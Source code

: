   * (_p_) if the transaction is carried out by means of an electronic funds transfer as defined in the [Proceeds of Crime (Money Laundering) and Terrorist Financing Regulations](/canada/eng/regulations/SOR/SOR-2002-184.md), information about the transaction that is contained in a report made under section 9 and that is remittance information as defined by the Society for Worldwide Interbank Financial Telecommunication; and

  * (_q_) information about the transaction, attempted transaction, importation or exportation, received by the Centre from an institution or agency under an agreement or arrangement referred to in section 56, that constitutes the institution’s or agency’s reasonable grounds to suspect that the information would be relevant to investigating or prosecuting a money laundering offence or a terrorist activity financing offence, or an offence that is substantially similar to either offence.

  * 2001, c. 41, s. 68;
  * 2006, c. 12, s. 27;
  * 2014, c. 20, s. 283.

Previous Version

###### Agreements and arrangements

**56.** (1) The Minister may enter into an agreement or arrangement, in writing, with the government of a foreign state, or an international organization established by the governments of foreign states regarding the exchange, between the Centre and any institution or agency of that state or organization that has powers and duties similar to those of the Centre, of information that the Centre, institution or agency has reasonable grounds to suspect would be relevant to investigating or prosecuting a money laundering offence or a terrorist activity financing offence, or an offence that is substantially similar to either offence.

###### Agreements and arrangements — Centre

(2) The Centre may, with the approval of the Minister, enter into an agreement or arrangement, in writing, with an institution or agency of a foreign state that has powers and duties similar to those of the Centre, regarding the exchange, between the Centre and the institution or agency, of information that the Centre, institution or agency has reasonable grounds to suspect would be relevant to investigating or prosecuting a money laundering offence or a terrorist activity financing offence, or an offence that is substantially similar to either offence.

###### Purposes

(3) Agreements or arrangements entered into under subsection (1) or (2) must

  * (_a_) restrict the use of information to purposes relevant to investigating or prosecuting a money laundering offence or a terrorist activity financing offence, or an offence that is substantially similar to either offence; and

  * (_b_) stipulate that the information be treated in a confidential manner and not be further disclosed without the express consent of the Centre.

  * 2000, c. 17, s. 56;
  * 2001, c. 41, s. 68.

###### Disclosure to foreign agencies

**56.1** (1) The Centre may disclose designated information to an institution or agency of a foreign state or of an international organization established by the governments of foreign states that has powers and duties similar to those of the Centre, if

------------------------------

▶ TASK OBJECTIVE
Could you count how many lines in the records contain the word "Agreements"? Only the number is needed.

▶ SOLUTION
3